*** Opening Records for the exercise ***

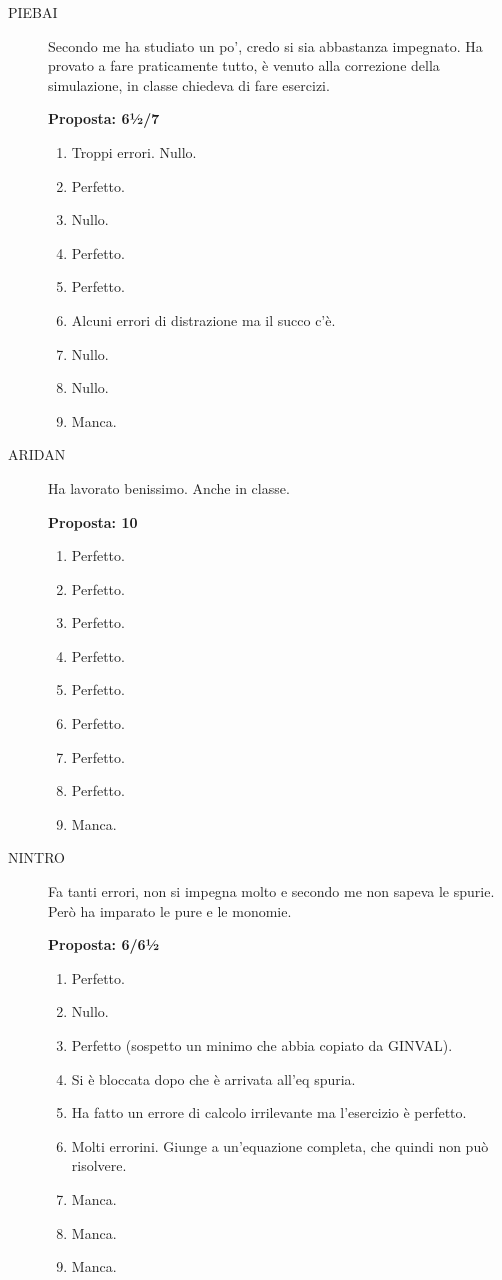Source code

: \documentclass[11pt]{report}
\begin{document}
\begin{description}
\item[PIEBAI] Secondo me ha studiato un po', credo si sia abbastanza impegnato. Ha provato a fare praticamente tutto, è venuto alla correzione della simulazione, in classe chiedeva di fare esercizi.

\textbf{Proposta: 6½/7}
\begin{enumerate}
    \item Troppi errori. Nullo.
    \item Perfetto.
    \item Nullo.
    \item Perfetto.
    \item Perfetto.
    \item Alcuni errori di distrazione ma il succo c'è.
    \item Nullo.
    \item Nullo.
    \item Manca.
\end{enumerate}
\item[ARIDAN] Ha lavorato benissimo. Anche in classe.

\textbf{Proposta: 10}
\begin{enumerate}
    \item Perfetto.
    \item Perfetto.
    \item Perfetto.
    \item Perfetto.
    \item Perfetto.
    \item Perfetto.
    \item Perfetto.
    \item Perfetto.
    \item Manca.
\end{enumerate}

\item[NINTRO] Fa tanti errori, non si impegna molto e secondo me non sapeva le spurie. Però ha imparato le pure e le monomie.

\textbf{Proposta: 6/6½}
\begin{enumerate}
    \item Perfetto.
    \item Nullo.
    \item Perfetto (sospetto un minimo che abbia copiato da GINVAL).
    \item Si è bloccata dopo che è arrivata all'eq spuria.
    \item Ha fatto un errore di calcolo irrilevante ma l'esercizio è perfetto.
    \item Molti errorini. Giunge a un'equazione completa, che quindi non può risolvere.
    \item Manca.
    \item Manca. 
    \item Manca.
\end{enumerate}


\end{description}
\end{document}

*** Closing Records for the exercise ***

Your instructions> The copy should hold every entry above word for word and none of the pictures.

Result of the exercise>
Source code

: \documentclass[11pt]{report}
\begin{document}
\begin{description}
\item[PIEBAI] Secondo me ha studiato un po', credo si sia abbastanza impegnato. Ha provato a fare praticamente tutto, è venuto alla correzione della simulazione, in classe chiedeva di fare esercizi.

\textbf{Proposta: 6½/7}
\begin{enumerate}
    \item Troppi errori. Nullo.
    \item Perfetto.
    \item Nullo.
    \item Perfetto.
    \item Perfetto.
    \item Alcuni errori di distrazione ma il succo c'è.
    \item Nullo.
    \item Nullo.
    \item Manca.
\end{enumerate}
\item[ARIDAN] Ha lavorato benissimo. Anche in classe.

\textbf{Proposta: 10}
\begin{enumerate}
    \item Perfetto.
    \item Perfetto.
    \item Perfetto.
    \item Perfetto.
    \item Perfetto.
    \item Perfetto.
    \item Perfetto.
    \item Perfetto.
    \item Manca.
\end{enumerate}

\item[NINTRO] Fa tanti errori, non si impegna molto e secondo me non sapeva le spurie. Però ha imparato le pure e le monomie.

\textbf{Proposta: 6/6½}
\begin{enumerate}
    \item Perfetto.
    \item Nullo.
    \item Perfetto (sospetto un minimo che abbia copiato da GINVAL).
    \item Si è bloccata dopo che è arrivata all'eq spuria.
    \item Ha fatto un errore di calcolo irrilevante ma l'esercizio è perfetto.
    \item Molti errorini. Giunge a un'equazione completa, che quindi non può risolvere.
    \item Manca.
    \item Manca. 
    \item Manca.
\end{enumerate}


\end{description}
\end{document}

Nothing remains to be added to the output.